* [About this exercise]: Scan the data that follows and count the lines with the string "configured"; answer with the count alone.

##### Entries provided

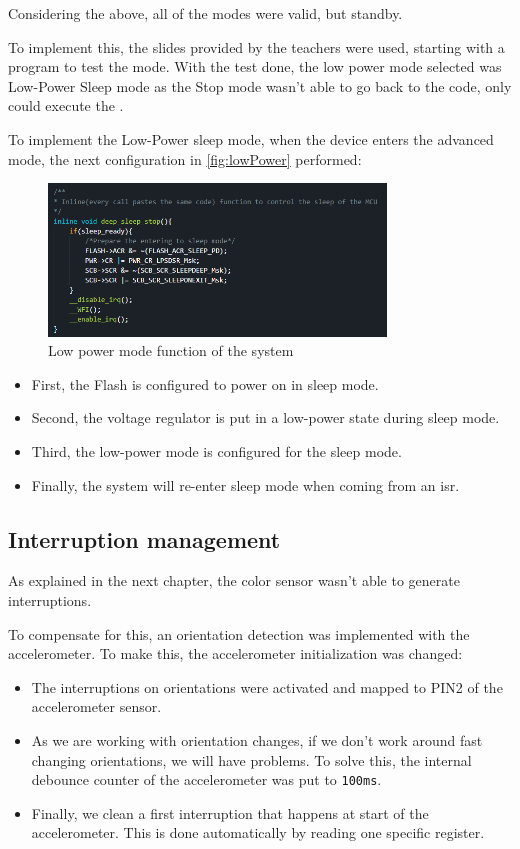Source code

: Considering the above, all of the modes were valid, but standby.

To implement this, the slides provided by the teachers were used, starting with a program to test the mode. With the test done, the low power mode selected was Low-Power Sleep mode as the Stop mode wasn't able to go back 
to the code, only could execute the . 

To implement the Low-Power sleep mode, when the device enters the advanced mode, the next configuration in \autoref{fig:lowPower} performed:
\begin{figure}[H]
    \centering
    \includegraphics[width=0.8\textwidth]{images/5/Low Power.png}
    \caption{Low power mode function of the system}
    \label{fig:lowPower}
\end{figure}
\begin{itemize}
    \item First, the Flash is configured to power on in sleep mode.
    \item Second, the voltage regulator is put in a low-power state during sleep mode.
    \item Third, the low-power mode is configured for the sleep mode.
    \item Finally, the system will re-enter sleep mode when coming from an \acrshort{isr}.
\end{itemize}

\subsection{Interruption management}

As explained in the next chapter, the color sensor wasn't able to generate interruptions.

To compensate for this, an orientation detection was implemented with the accelerometer. To make this, the accelerometer initialization was changed:
\begin{itemize}
    \item The interruptions on orientations were activated and mapped to PIN2 of the accelerometer sensor.
    \item As we are working with orientation changes, if we don't work around fast changing orientations, we will have problems. To solve this, the internal debounce counter of the accelerometer was put to \texttt{100ms}.
    \item Finally, we clean a first interruption that happens at start of the accelerometer. This is done automatically by reading one specific register.
\end{itemize}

##########

* [Your response]: 2